Many employer-sponsored retirement plans have missing and non-responsive participants, which can increase plan administration costs each year. The Economic Growth and Tax Relief Reconciliation Act of 2001 (EGTRRA) amended the Internal Revenue Code to help reduce these expenses by allowing plans to establish IRAs for former employees with plan balances less than or equal to $5,000. Plan sponsors can effectively outsource these participant’s accounts to a qualified IRA provider, preserving the tax-deferred retirement savings for former employees while saving money, time and resources.
DOL SAFE HARBOR
On September 28, 2004, the Department of Labor (DOL) published final regulations providing plan sponsors a safe harbor for rolling over distributions to IRAs. The plan sponsor will be deemed to satisfy its fiduciary duties under the Employee Retirement Income Security Act (ERISA) if rollovers are completed in accordance with these rules. The safe harbor requirements are:
- The present value of the participant’s vested account balance may not be more than $5,000, or, if the plan so provides, $5,000 plus amounts (and earnings) rolled over from other plans.

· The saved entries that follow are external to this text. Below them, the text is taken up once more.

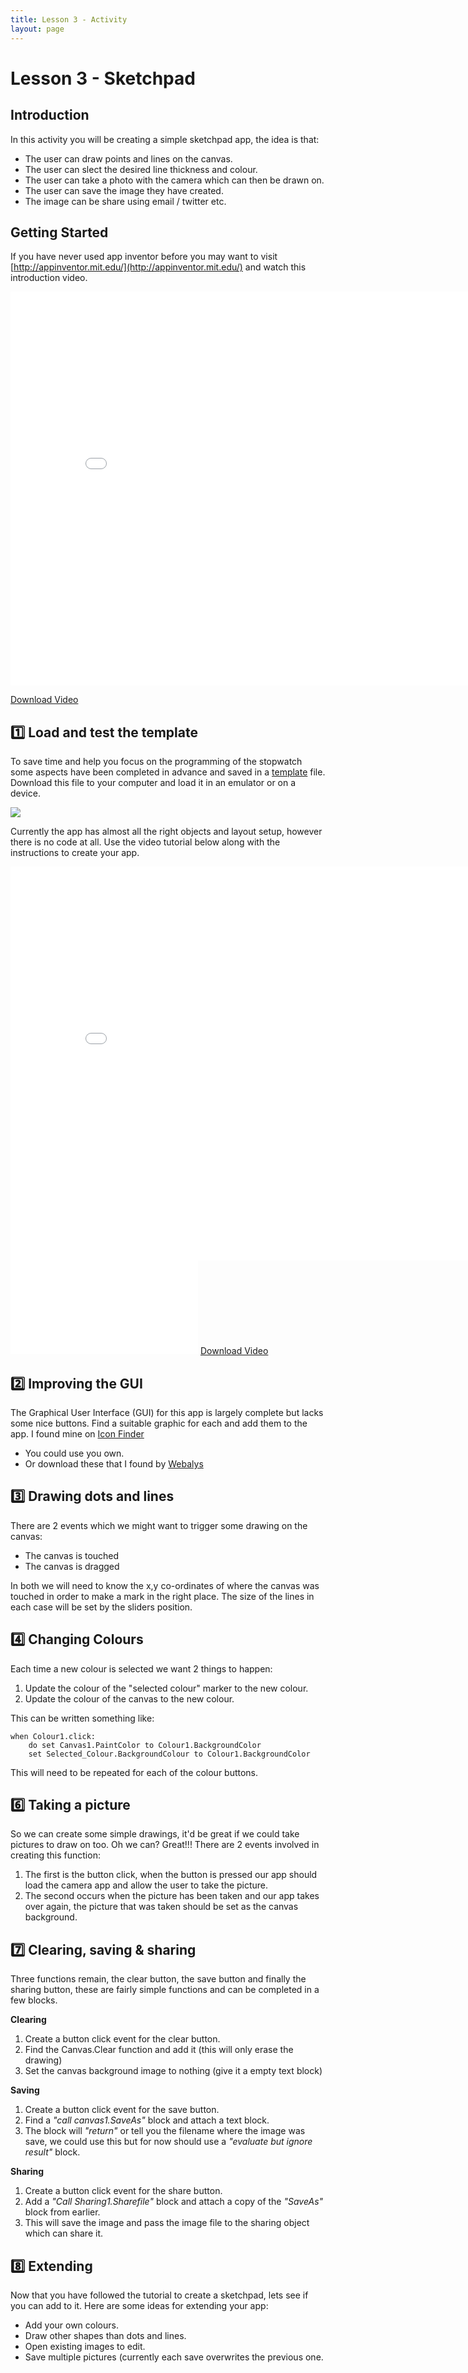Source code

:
```yaml
---
title: Lesson 3 - Activity
layout: page
---
```


# Lesson 3 - Sketchpad

## Introduction
In this activity you will be creating a simple sketchpad app, the idea is that:
- The user can draw points and lines on the canvas.
- The user can slect the desired line thickness and colour.
- The user can take a photo with the camera which can then be drawn on.
- The user can save the image they have created.
- The image can be share using email / twitter etc.

## Getting Started
If you have never used app inventor before you may want to visit [http://appinventor.mit.edu/](http://appinventor.mit.edu/) and watch this introduction video.

<iframe width="840" height="630" src="//www.youtube.com/embed/WKM8QCuxmQY" frameborder="0" allowfullscreen></iframe>

<a href="https://drive.google.com/file/d/0B-rfCDlnYkY0SFQzTGxxS0FCWEk/edit?usp=sharing" download="L1a.mp4">Download Video</a>

## :one: Load and test the template

To save time and help you focus on the programming of the stopwatch some aspects have been completed in advance and saved in a [template](..\resources\Sketchpad_template.aia) file. Download this file to your computer and load it in an emulator or on a device. 

![](../resources/sketchpad.png)

Currently the app has almost all the right objects and layout setup, however there is no code at all. Use the video tutorial below along with the instructions to create your app.

<iframe width="840" height="630" src="//www.youtube.com/embed/rGnFffBh8vk" frameborder="0" allowfullscreen></iframe>

<iframe src="//www.youtube.com/embed/_GdEzaB8Xhk" frameborder="0" allowfullscreen></iframe>
<a href="https://drive.google.com/file/d/0B-rfCDlnYkY0cG42UDZDWW5jU0k/edit?usp=sharing" download="L1c.mp4">Download Video</a>

## :two: Improving the GUI
The Graphical User Interface (GUI) for this app is largely complete but lacks some nice buttons. Find a suitable graphic for each and add them to the app. I found mine on [Icon Finder](https://www.iconfinder.com/browse)
- You could use you own.
- Or download these that I found by [Webalys](https://www.iconfinder.com/iconsets/3_Minicons-Free-_Pack)


## :three: Drawing dots and lines
There are 2 events which we might want to trigger some drawing on the canvas:
- The canvas is touched
- The canvas is dragged

In both we will need to know the x,y co-ordinates of where the canvas was touched in order to make a mark in the right place. The size of the lines in each case will be set by the sliders position.


## :four: Changing Colours
Each time a new colour is selected we want 2 things to happen:
1. Update the colour of the "selected colour" marker to the new colour.
2. Update the colour of the canvas to the new colour.

This can be written something like:

```
when Colour1.click:
	do set Canvas1.PaintColor to Colour1.BackgroundColor
	set Selected_Colour.BackgroundColour to Colour1.BackgroundColor
```

This will need to be repeated for each of the colour buttons.

## :six:  Taking a picture
So we can create some simple drawings, it'd be great if we could take pictures to draw on too. Oh we can? Great!!!
There are 2 events involved in creating this function:
1. The first is the button click, when the button is pressed our app should load the camera app and allow the user to take the picture.
2. The second occurs when the picture has been taken and our app takes over again, the picture that was taken should be set as the canvas background.
## :seven: Clearing, saving & sharing
Three functions remain, the clear button, the save button and finally the sharing button, these are fairly simple functions and can be completed in a few blocks.

**Clearing**
1. Create a button click event for the clear button.
2. Find the Canvas.Clear function and add it (this will only erase the drawing)
3. Set the canvas background image to nothing (give it a empty text block)

**Saving**
1. Create a button click event for the save button.
2. Find a *"call canvas1.SaveAs"* block and attach a text block.
3. The block will *"return"* or tell you the filename where the image was save, we could use this but for now should use a *"evaluate but ignore result"* block.

**Sharing**
1. Create a button click event for the share button.
2. Add a *"Call Sharing1.Sharefile"* block and attach a copy of the *"SaveAs"* block from earlier.
3. This will save the image and pass the image file to the sharing object which can share it.

## :eight: Extending
Now that you have followed the tutorial to create a sketchpad, lets see if you can add to it. Here are some ideas for extending your app:

- Add your own colours.
- Draw other shapes than dots and lines.
- Open existing images to edit.
- Save multiple pictures (currently each save overwrites the previous one.
 
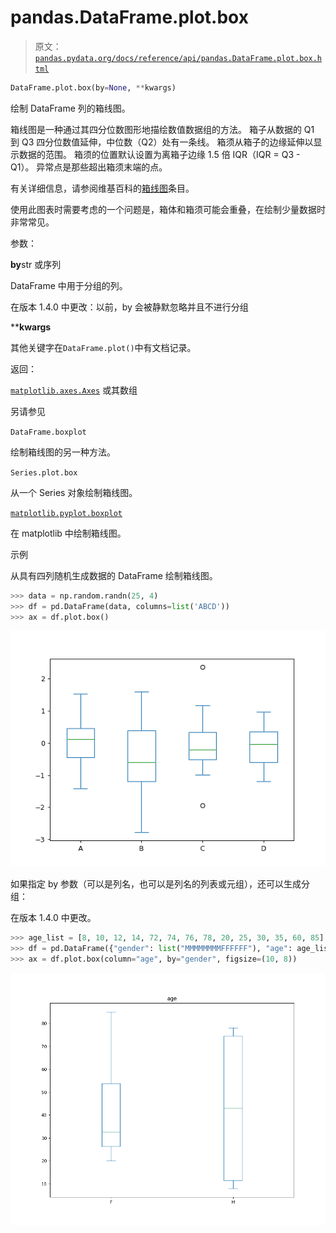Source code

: # pandas.DataFrame.plot.box

> 原文：[`pandas.pydata.org/docs/reference/api/pandas.DataFrame.plot.box.html`](https://pandas.pydata.org/docs/reference/api/pandas.DataFrame.plot.box.html)

```py
DataFrame.plot.box(by=None, **kwargs)
```

绘制 DataFrame 列的箱线图。

箱线图是一种通过其四分位数图形地描绘数值数据组的方法。 箱子从数据的 Q1 到 Q3 四分位数值延伸，中位数（Q2）处有一条线。 箱须从箱子的边缘延伸以显示数据的范围。 箱须的位置默认设置为离箱子边缘 1.5 倍 IQR（IQR = Q3 - Q1）。 异常点是那些超出箱须末端的点。

有关详细信息，请参阅维基百科的[箱线图](https://en.wikipedia.org/wiki/Box_plot)条目。

使用此图表时需要考虑的一个问题是，箱体和箱须可能会重叠，在绘制少量数据时非常常见。

参数：

**by**str 或序列

DataFrame 中用于分组的列。

在版本 1.4.0 中更改：以前，by 会被静默忽略并且不进行分组

****kwargs**

其他关键字在`DataFrame.plot()`中有文档记录。

返回：

[`matplotlib.axes.Axes`](https://matplotlib.org/stable/api/_as-gen/matplotlib.axes.Axes.html#matplotlib.axes.Axes "(在 Matplotlib v3.8.4 中)") 或其数组

另请参见

`DataFrame.boxplot`

绘制箱线图的另一种方法。

`Series.plot.box`

从一个 Series 对象绘制箱线图。

[`matplotlib.pyplot.boxplot`](https://matplotlib.org/stable/api/_as_gen/matplotlib.pyplot.boxplot.html#matplotlib.pyplot.boxplot "(在 Matplotlib v3.8.4 中)")

在 matplotlib 中绘制箱线图。

示例

从具有四列随机生成数据的 DataFrame 绘制箱线图。

```py
>>> data = np.random.randn(25, 4)
>>> df = pd.DataFrame(data, columns=list('ABCD'))
>>> ax = df.plot.box() 
```

![../../_images/pandas-DataFrame-plot-box-1.png](img/e9706babe928dbfe07c49fd3fc8409f8.png)

如果指定 by 参数（可以是列名，也可以是列名的列表或元组），还可以生成分组：

在版本 1.4.0 中更改。

```py
>>> age_list = [8, 10, 12, 14, 72, 74, 76, 78, 20, 25, 30, 35, 60, 85]
>>> df = pd.DataFrame({"gender": list("MMMMMMMMFFFFFF"), "age": age_list})
>>> ax = df.plot.box(column="age", by="gender", figsize=(10, 8)) 
```

![../../_images/pandas-DataFrame-plot-box-2.png](img/754a6362df788263fefe4234d891b6f7.png)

- The plan fiduciary must enter into a written Automatic Rollover agreement with an IRA provider addressing the initial investment, services and related fees and expenses.
- The initial investment product must be offered by a state or federally regulated financial institution, such as a bank, trust company, credit union, insurance company, or ’40 Act investment company.
- The initial investment product must be designed to minimize risk, preserve principal, provide a reasonable rate of return and maintain liquidity. Examples provided include money market funds, interest-bearing savings accounts, certificates of deposit and stable value products.
- The fees and expenses cannot exceed those charged by the selected IRA provider for its other comparable IRAs.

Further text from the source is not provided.